Example: Simple linear regression

Consider the simple linear regression model \(y=\alpha+\beta x+\epsilon\) with \(\epsilon \sim N(0, \sigma^2)\). Given data on \(n\) pairs \((x_i, y_i), i = 1, \ldots, n\), we write this as

\[ y_i = \alpha+\beta x_i+\epsilon_i, \quad \text{for } i=1,2,\dots,n, \tag{2.5}\]
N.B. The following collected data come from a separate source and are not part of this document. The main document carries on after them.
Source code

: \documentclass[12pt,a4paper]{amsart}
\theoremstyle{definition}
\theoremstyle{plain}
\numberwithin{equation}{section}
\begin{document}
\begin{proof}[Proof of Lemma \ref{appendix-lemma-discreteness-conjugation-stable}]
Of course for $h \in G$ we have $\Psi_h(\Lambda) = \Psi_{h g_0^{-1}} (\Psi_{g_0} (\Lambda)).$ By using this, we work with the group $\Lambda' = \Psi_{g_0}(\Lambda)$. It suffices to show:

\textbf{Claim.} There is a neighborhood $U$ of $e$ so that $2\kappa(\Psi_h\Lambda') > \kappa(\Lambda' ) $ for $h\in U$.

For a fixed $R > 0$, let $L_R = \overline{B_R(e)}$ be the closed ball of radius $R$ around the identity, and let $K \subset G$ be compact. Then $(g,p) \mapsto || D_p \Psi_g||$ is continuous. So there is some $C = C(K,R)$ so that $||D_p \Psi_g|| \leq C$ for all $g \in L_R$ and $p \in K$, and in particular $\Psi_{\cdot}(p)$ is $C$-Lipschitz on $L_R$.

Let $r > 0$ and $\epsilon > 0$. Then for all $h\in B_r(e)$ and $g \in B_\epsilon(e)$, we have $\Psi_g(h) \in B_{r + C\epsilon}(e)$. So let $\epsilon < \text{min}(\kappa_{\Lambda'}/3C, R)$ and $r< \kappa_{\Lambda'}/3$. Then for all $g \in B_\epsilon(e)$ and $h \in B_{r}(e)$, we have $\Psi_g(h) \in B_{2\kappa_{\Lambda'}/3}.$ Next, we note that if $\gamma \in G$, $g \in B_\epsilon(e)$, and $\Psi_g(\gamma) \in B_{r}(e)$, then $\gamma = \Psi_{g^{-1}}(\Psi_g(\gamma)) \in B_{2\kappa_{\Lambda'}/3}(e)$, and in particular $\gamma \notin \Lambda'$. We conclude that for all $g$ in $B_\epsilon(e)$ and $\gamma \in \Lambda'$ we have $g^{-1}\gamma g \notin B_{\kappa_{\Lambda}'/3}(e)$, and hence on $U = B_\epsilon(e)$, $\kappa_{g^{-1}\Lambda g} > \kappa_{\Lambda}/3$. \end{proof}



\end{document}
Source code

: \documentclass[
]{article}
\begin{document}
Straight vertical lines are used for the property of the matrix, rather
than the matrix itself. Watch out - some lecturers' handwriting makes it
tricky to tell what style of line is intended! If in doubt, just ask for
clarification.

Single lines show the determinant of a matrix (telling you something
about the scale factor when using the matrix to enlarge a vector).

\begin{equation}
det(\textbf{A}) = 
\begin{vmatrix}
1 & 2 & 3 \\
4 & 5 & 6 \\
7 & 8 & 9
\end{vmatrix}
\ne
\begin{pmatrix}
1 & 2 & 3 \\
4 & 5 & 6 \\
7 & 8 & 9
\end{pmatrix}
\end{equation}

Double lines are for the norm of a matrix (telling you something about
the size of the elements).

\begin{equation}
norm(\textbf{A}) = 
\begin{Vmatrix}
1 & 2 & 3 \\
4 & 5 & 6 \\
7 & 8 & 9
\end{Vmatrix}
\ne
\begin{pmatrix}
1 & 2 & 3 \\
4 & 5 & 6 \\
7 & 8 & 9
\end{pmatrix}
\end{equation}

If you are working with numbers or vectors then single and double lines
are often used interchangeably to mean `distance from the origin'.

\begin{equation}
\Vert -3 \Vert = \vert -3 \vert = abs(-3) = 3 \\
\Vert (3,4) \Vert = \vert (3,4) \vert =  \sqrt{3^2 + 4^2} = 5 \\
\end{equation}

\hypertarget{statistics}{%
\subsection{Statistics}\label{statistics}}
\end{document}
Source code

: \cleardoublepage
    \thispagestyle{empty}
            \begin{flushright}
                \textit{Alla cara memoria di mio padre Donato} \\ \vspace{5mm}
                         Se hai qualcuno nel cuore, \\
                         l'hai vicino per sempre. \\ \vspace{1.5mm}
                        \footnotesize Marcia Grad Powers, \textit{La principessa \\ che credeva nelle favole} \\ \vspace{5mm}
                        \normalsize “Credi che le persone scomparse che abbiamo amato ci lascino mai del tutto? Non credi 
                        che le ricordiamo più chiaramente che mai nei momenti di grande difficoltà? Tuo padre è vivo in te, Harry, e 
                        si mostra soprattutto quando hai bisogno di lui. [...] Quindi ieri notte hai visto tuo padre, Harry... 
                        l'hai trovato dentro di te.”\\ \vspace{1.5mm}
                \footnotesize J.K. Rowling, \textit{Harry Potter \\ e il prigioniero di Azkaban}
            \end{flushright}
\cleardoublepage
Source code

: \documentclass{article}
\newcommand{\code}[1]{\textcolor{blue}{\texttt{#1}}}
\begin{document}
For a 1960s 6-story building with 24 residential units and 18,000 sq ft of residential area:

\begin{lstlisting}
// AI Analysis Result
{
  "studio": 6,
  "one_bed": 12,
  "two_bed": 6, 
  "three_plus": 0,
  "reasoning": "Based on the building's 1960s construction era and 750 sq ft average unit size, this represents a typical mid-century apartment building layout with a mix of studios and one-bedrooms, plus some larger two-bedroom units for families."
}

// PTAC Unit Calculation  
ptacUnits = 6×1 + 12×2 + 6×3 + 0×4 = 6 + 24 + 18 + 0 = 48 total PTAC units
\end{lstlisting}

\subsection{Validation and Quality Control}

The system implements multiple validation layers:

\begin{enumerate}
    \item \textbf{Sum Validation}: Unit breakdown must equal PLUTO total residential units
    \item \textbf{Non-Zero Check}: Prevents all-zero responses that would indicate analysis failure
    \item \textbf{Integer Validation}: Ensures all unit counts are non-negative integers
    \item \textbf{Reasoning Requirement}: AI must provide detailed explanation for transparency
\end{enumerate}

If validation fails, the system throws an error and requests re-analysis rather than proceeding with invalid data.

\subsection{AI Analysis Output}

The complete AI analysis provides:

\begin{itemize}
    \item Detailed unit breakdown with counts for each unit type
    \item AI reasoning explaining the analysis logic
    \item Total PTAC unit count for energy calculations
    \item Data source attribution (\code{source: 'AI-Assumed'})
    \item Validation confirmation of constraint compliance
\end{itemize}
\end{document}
where the \(\epsilon_i\) are IID \(N(0,\sigma^2)\). In matrix form, this becomes

\[ \mathbf{Y}=X\boldsymbol{\beta}+\boldsymbol{\epsilon} \tag{2.6}\] with \[ \mathbf{Y}=\begin{bmatrix} y_1\\ \vdots\\ y_n \end{bmatrix}, % \hspace{5mm} % X=\begin{bmatrix} 1 & x_1\\ \vdots & \vdots\\ 1 & x_n \end{bmatrix}, % \hspace{5mm} % \boldsymbol{\beta}= \begin{bmatrix} \beta_1\\ \beta_2 \end{bmatrix} = \begin{bmatrix} \alpha\\ \beta \end{bmatrix}, % \hspace{5mm} % \boldsymbol{\epsilon}= \begin{bmatrix} \epsilon_1\\ \vdots\\ \epsilon_n \end{bmatrix}. \] The \(i\)th row of Equation 2.6 has the same meaning as Equation 2.5: \[ y_i = 1\times \beta_1 + x_i\times \beta_2 +\epsilon_i = \alpha+\beta x_i +\epsilon_i, \hspace{2mm} \text{for } i=1,2,\dots,n. \]

Example: One-way ANOVA

For one-way ANOVA with \(k\) levels, the model is \[ y_i =\alpha+\sum_{j=1}^k \delta_j \ I(x_i=j)+\epsilon_i, \quad \text{for } i=1, 2, \dots,n, \] where \(x_i\) denotes the group level of individual \(i\). So if \(y_i\) is from the \(j\)th group then \(y_i \sim N(\alpha+\delta_j, \sigma^2)\). Here \(\alpha\) is the intercept and the \((\delta_1, \delta_2, \dots,\delta_k)\) represent the “main effects”.

We can store the information about the levels of \(g\) in a dummy matrix \(X^* = (x^*_{ij})\) where

\[ x^*_{ij} = \left\{ \begin{array}{cl} 1, & g_i=j,\\ 0, & \text{otherwise.} \end{array} \right. \]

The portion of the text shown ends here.